> **WORK TO COMPLETE**
In the output, include exactly the lines from the beginning of the records up to and including the one that contains "### Regenerate the code 💅🏼", and leave out the pictures.

[MATERIAL PROVIDED Boundary: Start]

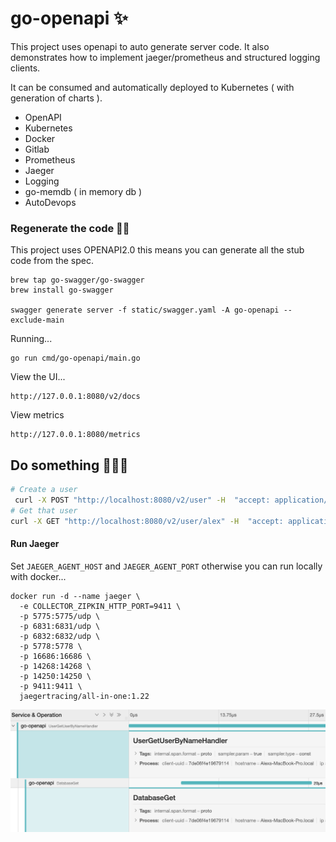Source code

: # go-openapi ✨

This project uses openapi to auto generate server code.
It also demonstrates how to implement jaeger/prometheus and structured logging clients.

It can be consumed and automatically deployed to Kubernetes ( with generation of charts ).

- OpenAPI
- Kubernetes
- Docker
- Gitlab
- Prometheus
- Jaeger
- Logging
- go-memdb ( in memory db )
- AutoDevops

### Regenerate the code 💅🏼

This project uses OPENAPI2.0 this means you can generate all the stub code from the spec.

```
brew tap go-swagger/go-swagger
brew install go-swagger

swagger generate server -f static/swagger.yaml -A go-openapi --exclude-main
```

Running...

```
go run cmd/go-openapi/main.go
```

View the UI...

```
http://127.0.0.1:8080/v2/docs
```

View metrics

```
http://127.0.0.1:8080/metrics
```

## Do something 🤷🏼‍♀️
```bash
# Create a user
 curl -X POST "http://localhost:8080/v2/user" -H  "accept: application/xml" -H  "Content-Type: application/json" -d "{  \"email\": \"string\",  \"firstName\": \"string\",  \"id\": 0,  \"lastName\": \"string\",  \"password\": \"string\",  \"phone\": \"string\",  \"userStatus\": 0,  \"username\": \"alex\"}"
# Get that user
curl -X GET "http://localhost:8080/v2/user/alex" -H  "accept: application/xml" -v
```


#### Run Jaeger 

Set `JAEGER_AGENT_HOST` and `JAEGER_AGENT_PORT` otherwise you can run locally with docker...

```
docker run -d --name jaeger \
  -e COLLECTOR_ZIPKIN_HTTP_PORT=9411 \
  -p 5775:5775/udp \
  -p 6831:6831/udp \
  -p 6832:6832/udp \
  -p 5778:5778 \
  -p 16686:16686 \
  -p 14268:14268 \
  -p 14250:14250 \
  -p 9411:9411 \
  jaegertracing/all-in-one:1.22
```

![](images/jaeger.png)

[MATERIAL PROVIDED Boundary: End]

> **OUTPUT OF THE EXERCISE**
Source code

: # go-openapi ✨

This project uses openapi to auto generate server code.
It also demonstrates how to implement jaeger/prometheus and structured logging clients.

It can be consumed and automatically deployed to Kubernetes ( with generation of charts ).

- OpenAPI
- Kubernetes
- Docker
- Gitlab
- Prometheus
- Jaeger
- Logging
- go-memdb ( in memory db )
- AutoDevops

### Regenerate the code 💅🏼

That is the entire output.